# Problem requirements
Look for "alextfish" in the records and copy every line that has it.

# Extracted data

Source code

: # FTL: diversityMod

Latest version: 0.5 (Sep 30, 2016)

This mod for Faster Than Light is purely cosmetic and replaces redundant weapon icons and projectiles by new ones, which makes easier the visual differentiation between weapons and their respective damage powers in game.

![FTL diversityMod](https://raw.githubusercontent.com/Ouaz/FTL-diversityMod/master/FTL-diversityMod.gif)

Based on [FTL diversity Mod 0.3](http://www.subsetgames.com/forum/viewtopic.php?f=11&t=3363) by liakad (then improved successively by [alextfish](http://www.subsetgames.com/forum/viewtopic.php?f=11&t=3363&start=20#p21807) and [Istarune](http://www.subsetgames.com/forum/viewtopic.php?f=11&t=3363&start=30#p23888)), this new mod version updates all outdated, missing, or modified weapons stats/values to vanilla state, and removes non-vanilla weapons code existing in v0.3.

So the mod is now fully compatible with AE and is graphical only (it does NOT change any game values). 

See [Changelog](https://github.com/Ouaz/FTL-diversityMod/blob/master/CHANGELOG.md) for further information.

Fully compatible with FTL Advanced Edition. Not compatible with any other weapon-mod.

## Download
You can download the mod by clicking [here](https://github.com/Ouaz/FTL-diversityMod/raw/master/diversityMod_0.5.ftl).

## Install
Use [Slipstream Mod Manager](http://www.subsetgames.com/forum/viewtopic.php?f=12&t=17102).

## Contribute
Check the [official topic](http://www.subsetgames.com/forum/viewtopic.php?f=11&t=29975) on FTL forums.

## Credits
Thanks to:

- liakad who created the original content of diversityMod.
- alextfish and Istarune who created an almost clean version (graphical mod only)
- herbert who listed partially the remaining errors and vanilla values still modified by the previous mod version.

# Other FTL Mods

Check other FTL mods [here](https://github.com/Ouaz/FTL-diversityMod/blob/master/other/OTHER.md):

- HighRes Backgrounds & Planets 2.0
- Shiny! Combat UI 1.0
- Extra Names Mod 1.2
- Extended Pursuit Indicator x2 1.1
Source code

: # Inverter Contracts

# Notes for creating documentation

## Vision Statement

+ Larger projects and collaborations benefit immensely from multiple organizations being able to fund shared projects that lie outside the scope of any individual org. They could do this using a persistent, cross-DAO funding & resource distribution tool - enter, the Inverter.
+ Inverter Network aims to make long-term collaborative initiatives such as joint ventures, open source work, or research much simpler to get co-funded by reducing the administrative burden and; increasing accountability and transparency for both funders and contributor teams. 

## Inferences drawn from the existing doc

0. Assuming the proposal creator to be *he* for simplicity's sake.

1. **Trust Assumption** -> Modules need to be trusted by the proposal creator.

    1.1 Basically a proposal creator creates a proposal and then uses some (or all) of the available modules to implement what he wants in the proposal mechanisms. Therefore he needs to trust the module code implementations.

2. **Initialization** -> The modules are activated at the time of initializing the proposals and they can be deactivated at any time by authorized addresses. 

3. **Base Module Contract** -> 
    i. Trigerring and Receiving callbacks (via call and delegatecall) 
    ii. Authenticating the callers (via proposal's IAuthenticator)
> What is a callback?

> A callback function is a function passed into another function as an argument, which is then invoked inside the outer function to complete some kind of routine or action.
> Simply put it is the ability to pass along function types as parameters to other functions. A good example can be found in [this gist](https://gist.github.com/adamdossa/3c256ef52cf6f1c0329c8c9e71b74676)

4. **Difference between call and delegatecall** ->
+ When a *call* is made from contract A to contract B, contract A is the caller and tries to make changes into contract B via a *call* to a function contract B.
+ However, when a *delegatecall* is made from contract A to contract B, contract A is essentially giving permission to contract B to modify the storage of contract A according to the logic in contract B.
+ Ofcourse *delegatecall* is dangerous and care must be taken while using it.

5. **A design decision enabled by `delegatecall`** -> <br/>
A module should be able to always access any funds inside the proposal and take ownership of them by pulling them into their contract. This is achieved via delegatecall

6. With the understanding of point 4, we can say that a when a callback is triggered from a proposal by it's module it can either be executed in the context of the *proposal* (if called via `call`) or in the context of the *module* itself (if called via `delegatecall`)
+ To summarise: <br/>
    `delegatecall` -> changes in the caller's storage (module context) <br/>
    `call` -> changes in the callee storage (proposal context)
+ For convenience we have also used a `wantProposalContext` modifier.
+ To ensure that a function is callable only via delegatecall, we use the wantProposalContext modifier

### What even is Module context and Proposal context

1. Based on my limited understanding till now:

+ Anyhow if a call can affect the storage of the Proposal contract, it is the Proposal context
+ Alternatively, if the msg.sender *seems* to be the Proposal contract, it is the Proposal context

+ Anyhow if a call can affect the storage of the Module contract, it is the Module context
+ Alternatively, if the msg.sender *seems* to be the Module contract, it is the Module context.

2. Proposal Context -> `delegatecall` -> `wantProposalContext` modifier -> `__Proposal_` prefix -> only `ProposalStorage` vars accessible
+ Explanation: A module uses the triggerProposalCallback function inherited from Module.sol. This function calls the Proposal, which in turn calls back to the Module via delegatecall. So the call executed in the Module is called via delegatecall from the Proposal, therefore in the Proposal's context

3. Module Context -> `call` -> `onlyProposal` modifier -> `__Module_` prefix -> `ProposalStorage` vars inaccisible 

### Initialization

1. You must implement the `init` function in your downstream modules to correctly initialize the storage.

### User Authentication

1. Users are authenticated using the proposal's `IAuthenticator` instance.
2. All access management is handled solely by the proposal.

# Response to this exercise
Based on [FTL diversity Mod 0.3](http://www.subsetgames.com/forum/viewtopic.php?f=11&t=3363) by liakad (then improved successively by [alextfish](http://www.subsetgames.com/forum/viewtopic.php?f=11&t=3363&start=20#p21807) and [Istarune](http://www.subsetgames.com/forum/viewtopic.php?f=11&t=3363&start=30#p23888)), this new mod version updates all outdated, missing, or modified weapons stats/values to vanilla state, and removes non-vanilla weapons code existing in v0.3.
- alextfish and Istarune who created an almost clean version (graphical mod only)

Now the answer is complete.